SUPPLIED INFORMATION below:

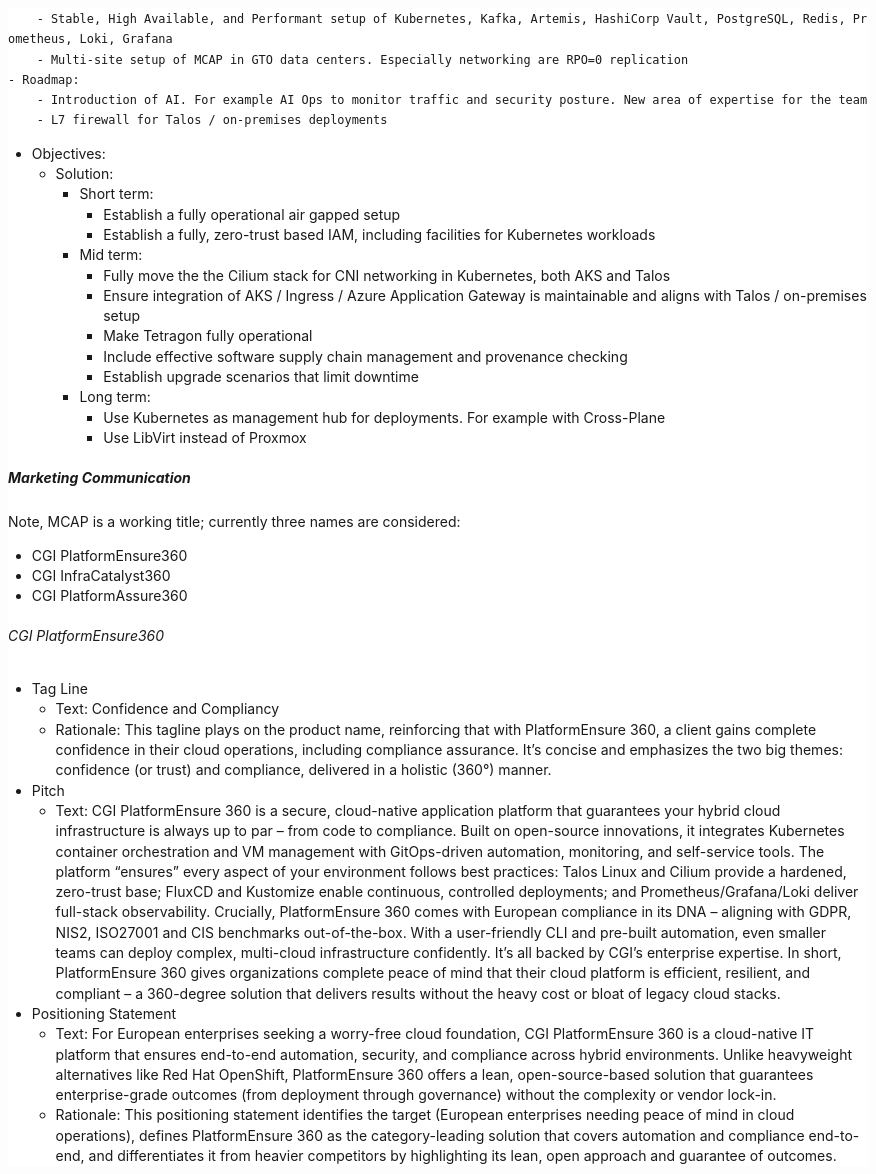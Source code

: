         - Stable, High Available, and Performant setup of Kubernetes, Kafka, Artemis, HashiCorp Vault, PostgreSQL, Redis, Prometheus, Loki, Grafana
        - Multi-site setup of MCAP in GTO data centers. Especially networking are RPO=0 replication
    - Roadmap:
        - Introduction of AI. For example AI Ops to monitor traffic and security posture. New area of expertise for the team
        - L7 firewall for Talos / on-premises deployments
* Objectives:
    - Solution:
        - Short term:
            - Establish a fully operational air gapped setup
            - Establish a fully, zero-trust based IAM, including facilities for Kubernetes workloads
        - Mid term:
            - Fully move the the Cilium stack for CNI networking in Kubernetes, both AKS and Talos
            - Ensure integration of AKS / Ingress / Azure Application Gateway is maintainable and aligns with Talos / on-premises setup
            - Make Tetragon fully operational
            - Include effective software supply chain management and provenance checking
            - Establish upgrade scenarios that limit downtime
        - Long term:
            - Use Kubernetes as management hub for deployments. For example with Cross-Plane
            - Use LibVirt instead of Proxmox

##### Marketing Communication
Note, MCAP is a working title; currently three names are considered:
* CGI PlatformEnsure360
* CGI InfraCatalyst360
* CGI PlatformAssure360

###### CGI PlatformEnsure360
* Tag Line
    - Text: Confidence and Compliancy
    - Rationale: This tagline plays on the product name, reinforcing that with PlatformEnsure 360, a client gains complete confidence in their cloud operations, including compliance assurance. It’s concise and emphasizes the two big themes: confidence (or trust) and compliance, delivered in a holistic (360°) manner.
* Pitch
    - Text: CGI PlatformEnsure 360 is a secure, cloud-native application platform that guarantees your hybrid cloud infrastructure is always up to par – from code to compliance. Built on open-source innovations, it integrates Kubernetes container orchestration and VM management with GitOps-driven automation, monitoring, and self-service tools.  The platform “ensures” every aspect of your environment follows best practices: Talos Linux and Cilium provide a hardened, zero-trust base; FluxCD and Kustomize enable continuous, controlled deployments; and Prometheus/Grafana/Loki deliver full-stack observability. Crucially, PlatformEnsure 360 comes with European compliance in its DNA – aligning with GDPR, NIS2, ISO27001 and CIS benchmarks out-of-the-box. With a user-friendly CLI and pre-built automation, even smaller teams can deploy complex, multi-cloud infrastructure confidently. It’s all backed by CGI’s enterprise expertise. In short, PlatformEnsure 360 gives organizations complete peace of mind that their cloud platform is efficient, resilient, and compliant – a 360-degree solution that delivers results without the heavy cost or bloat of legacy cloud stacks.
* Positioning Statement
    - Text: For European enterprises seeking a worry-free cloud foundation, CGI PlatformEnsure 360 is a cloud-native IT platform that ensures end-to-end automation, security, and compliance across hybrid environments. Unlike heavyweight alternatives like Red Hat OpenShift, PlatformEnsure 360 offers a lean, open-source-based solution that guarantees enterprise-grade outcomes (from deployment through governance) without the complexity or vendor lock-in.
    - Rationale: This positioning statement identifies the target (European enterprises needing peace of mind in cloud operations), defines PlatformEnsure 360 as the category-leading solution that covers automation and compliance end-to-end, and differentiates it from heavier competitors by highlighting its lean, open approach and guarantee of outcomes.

End of SUPPLIED INFORMATION.
SUPPLIED INFORMATION below:

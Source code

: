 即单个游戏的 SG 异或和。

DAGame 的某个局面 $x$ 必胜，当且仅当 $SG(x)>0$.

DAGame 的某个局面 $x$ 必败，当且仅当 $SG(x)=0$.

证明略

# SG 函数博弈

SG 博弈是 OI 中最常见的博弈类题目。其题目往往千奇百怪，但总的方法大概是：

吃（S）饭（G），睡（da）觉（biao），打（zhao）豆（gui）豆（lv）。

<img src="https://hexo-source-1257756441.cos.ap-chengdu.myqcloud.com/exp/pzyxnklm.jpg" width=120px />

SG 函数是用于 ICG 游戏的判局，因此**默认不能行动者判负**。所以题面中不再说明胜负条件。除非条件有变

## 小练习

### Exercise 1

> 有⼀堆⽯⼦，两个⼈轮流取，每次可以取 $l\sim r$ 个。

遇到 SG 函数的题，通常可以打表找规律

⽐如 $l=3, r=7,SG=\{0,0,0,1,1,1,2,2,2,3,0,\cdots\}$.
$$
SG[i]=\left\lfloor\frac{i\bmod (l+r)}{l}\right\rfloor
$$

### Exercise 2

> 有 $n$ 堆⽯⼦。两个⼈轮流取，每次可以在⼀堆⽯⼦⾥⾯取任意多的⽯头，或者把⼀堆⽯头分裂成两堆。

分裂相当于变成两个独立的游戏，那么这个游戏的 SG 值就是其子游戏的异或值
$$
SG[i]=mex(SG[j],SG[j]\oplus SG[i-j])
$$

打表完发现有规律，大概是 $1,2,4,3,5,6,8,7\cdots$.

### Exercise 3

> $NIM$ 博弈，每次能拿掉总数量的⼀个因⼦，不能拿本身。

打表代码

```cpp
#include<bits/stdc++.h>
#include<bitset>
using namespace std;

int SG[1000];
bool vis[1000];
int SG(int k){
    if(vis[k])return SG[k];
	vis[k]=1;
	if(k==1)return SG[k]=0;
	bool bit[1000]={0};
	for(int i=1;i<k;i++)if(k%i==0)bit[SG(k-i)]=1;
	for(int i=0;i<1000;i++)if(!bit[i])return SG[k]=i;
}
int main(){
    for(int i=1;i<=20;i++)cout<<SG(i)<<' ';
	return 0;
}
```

End of SUPPLIED INFORMATION.
SUPPLIED INFORMATION below:

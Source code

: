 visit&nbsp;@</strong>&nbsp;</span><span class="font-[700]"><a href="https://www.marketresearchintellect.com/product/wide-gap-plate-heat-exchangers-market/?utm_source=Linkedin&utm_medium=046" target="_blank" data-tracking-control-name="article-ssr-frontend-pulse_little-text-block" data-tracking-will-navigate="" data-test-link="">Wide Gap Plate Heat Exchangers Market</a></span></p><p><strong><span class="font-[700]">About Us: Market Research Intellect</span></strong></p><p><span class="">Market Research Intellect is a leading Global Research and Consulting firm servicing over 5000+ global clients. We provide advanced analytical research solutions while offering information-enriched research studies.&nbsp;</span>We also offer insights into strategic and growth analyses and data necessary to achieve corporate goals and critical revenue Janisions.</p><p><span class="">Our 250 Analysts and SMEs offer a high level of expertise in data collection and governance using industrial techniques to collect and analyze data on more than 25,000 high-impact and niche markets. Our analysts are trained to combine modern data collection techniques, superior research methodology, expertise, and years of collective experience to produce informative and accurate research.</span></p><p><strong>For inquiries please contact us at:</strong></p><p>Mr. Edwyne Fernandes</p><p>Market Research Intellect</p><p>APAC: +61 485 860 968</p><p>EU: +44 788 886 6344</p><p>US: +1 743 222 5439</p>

End of SUPPLIED INFORMATION.

_YOUR TASK_
Please list every line of the records that contains "networking".

_WRITTEN SOLUTION_
        - Multi-site setup of MCAP in GTO data centers. Especially networking are RPO=0 replication
            - Fully move the the Cilium stack for CNI networking in Kubernetes, both AKS and Talos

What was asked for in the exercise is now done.